More than anyone, Haruki Murakami invented 21st-century fiction…He is the novelist of our mash-up epoch…These slim late-1970s works…provide an archaeology for who Murakami became as a writer…If Murakami's hybrid futurism is a product of Japanese tradition clashing with local postmodernism, then the greatest revelation of his debut is how this contradiction has raged in Murakami from the outset. Although Tokyo-located and barely 100 pages long, Hear the Wind Sing is crammed with references to Woodstock, Glenn Gould, Marvin Gaye, Henry James, President Kennedy, Creedence Clearwater Revival, the Mickey Mouse Club, the 1960s TV series Route 66 and—the avatar that cracks the code to everything—the Beach Boys' California Girls…With its more assured voice, its greater mastery of tone and the confidence of a sharper and more mature whimsy, Pinball, 1973 demonstrates the extent to which the author was already progressing in leaps.

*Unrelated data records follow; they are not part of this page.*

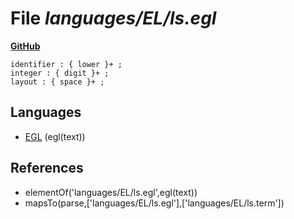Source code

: # File _languages/EL/ls.egl_
**[GitHub](https://github.com/softlang/yas/blob/master/languages/EL/ls.egl)**
```
identifier : { lower }+ ;
integer : { digit }+ ;
layout : { space }+ ;
```

## Languages
* [EGL](../languages/EGL.md) (egl(text))

## References
* elementOf('languages/EL/ls.egl',egl(text))
* mapsTo(parse,['languages/EL/ls.egl'],['languages/EL/ls.term'])
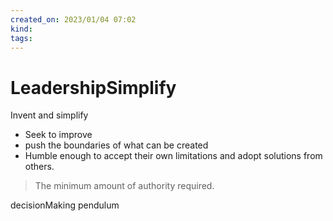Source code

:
 ```yaml
---
created_on: 2023/01/04 07:02
kind:
tags:
---
```


# LeadershipSimplify

Invent and simplify

* Seek to improve
* push the boundaries of what can be created
* Humble enough to accept their own limitations and adopt solutions from others.

> The minimum amount of authority required.

decisionMaking pendulum

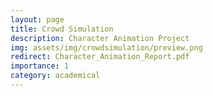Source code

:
 ```yaml
---
layout: page
title: Crowd Simulation
description: Character Animation Project
img: assets/img/crowdsimulation/preview.png
redirect: Character_Animation_Report.pdf
importance: 1
category: academical
---
```

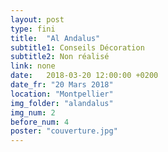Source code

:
```yaml
---
layout: post
type: fini
title:  "Al Andalus"
subtitle1: Conseils Décoration
subtitle2: Non réalisé
link: none
date:   2018-03-20 12:00:00 +0200
date_fr: "20 Mars 2018"
location: "Montpellier"
img_folder: "alandalus"
img_num: 2
before_num: 4
poster: "couverture.jpg"
---
```

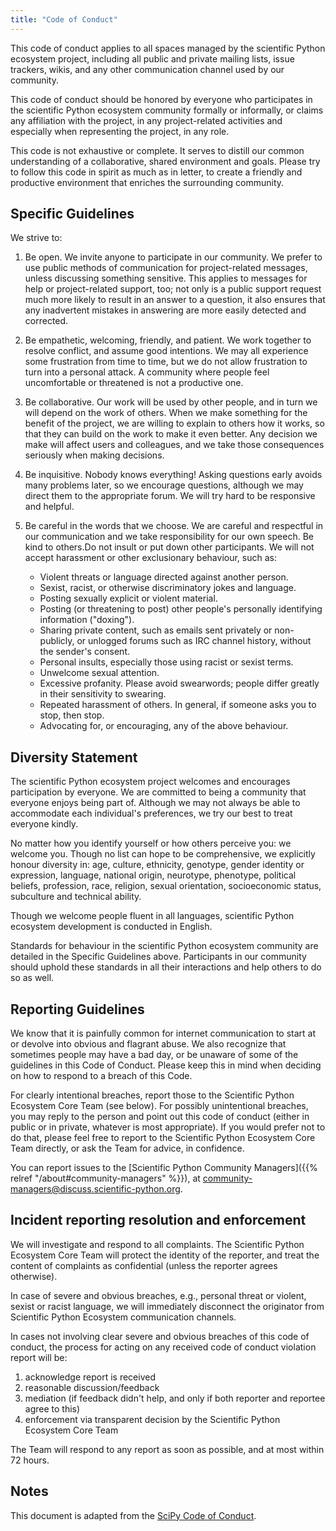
 ```yaml
---
title: "Code of Conduct"
---
```


This code of conduct applies to all spaces managed by the scientific Python
ecosystem project, including all public and private mailing lists,
issue trackers, wikis, and any other communication channel used by our
community.

This code of conduct should be honored by everyone who participates in the
scientific Python ecosystem community formally or informally, or
claims any affiliation with the project, in any project-related activities and
especially when representing the project, in any role.

This code is not exhaustive or complete.
It serves to distill our common understanding of a collaborative, shared
environment and goals.
Please try to follow this code in spirit as much as in letter, to create a
friendly and productive environment that enriches the surrounding community.

## Specific Guidelines

We strive to:

1.  Be open.
    We invite anyone to participate in our community.
    We prefer to use public methods of communication for project-related messages,
    unless discussing something sensitive.
    This applies to messages for help or project-related support, too; not only
    is a public support request much more likely to result in an answer to a
    question, it also ensures that any inadvertent mistakes in answering are more
    easily detected and corrected.

2.  Be empathetic, welcoming, friendly, and patient.
    We work together to resolve conflict, and assume good intentions.
    We may all experience some frustration from time to time, but
    we do not allow frustration to turn into a personal attack.
    A community where people feel uncomfortable or threatened is not a productive one.

3.  Be collaborative.
    Our work will be used by other people, and in turn
    we will depend on the work of others.
    When we make something for the benefit of the project, we are willing to explain
    to others how it works, so that they can build on the work to make it even better.
    Any decision we make will affect users and colleagues, and we take
    those consequences seriously when making decisions.

4.  Be inquisitive.
    Nobody knows everything!
    Asking questions early avoids many problems later, so we encourage
    questions, although we may direct them to the appropriate forum.
    We will try hard to be responsive and helpful.

5.  Be careful in the words that we choose.
    We are careful and respectful in our communication and
    we take responsibility for our own speech.
    Be kind to others.Do not insult or put down other participants.
    We will not accept harassment or other exclusionary behaviour, such as:

    - Violent threats or language directed against another person.
    - Sexist, racist, or otherwise discriminatory jokes and language.
    - Posting sexually explicit or violent material.
    - Posting (or threatening to post) other people's personally identifying information ("doxing").
    - Sharing private content, such as emails sent privately or non-publicly,
      or unlogged forums such as IRC channel history, without the sender's consent.
    - Personal insults, especially those using racist or sexist terms.
    - Unwelcome sexual attention.
    - Excessive profanity.
      Please avoid swearwords; people differ greatly in their sensitivity to swearing.
    - Repeated harassment of others.
      In general, if someone asks you to stop, then stop.
    - Advocating for, or encouraging, any of the above behaviour.

## Diversity Statement

The scientific Python ecosystem project welcomes and encourages participation by everyone.
We are committed to being a community that everyone enjoys being part of.
Although we may not always be able to accommodate each individual's preferences,
we try our best to treat everyone kindly.

No matter how you identify yourself or how others perceive you: we welcome you.
Though no list can hope to be comprehensive, we explicitly honour diversity in:
age, culture, ethnicity, genotype, gender identity or expression, language,
national origin, neurotype, phenotype, political beliefs, profession, race, religion,
sexual orientation, socioeconomic status, subculture and technical ability.

Though we welcome people fluent in all languages, scientific Python ecosystem
development is conducted in English.

Standards for behaviour in the scientific Python ecosystem community are
detailed in the Specific Guidelines above.
Participants in our community should uphold these standards in all their
interactions and help others to do so as well.

## Reporting Guidelines

We know that it is painfully common for internet communication to start
at or devolve into obvious and flagrant abuse.
We also recognize that sometimes people may have a bad day, or be unaware of
some of the guidelines in this Code of Conduct.
Please keep this in mind when deciding on how to respond to a breach of this Code.

For clearly intentional breaches, report those to the Scientific Python
Ecosystem Core Team (see below).
For possibly unintentional breaches, you may reply to the person and point out
this code of conduct (either in public or in private, whatever is most
appropriate).
If you would prefer not to do that, please feel free to report to the
Scientific Python Ecosystem Core Team directly, or ask the Team for advice, in
confidence.

You can report issues to the
[Scientific Python Community Managers]({{% relref "/about#community-managers" %}}),
at <community-managers@discuss.scientific-python.org>.

<!--
If your report involves any members of the Team, or if they feel they
have a conflict of interest in handling it, then they will recuse
themselves from considering your report. Alternatively, if for any
reason you feel uncomfortable making a report to the Team, then you
can also contact:

-   Senior [NumFOCUS
    staff](https://numfocus.org/code-of-conduct#persons-responsible):
    <conduct@numfocus.org>.
-->

## Incident reporting resolution and enforcement

We will investigate and respond to all complaints.
The Scientific Python Ecosystem Core Team will protect the identity of the
reporter, and treat the content of complaints as confidential (unless the
reporter agrees otherwise).

In case of severe and obvious breaches, e.g., personal threat or
violent, sexist or racist language, we will immediately disconnect the
originator from Scientific Python Ecosystem communication channels.

In cases not involving clear severe and obvious breaches of this code of
conduct, the process for acting on any received code of conduct
violation report will be:

1.  acknowledge report is received
2.  reasonable discussion/feedback
3.  mediation (if feedback didn't help, and only if both reporter and
    reportee agree to this)
4.  enforcement via transparent decision by the Scientific Python Ecosystem
    Core Team

The Team will respond to any report as soon as possible, and at most
within 72 hours.

## Notes

This document is adapted from the
[SciPy Code of Conduct](http://scipy.github.io/devdocs/dev/conduct/code_of_conduct.html).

Between the World and Me by Ta-Nehisi Coates

“A work of rare beauty and revelatory honesty . . . Between the World and Me is a love letter written in a moral emergency, one that Coates exposes with the precision of an autopsy and the force of an exorcism. . . . Coates is frequently lauded as one of America’s most important writers on the subject of race today, but this in fact undersells him: Coates is one of America’s most important writers on the subject of America today. . . . [He’s] a polymath whose breadth of knowledge on matters ranging from literature to pop culture to French philosophy to the Civil War bleeds through every page of his book, distilled into profound moments of discovery, immensely erudite but never showy.”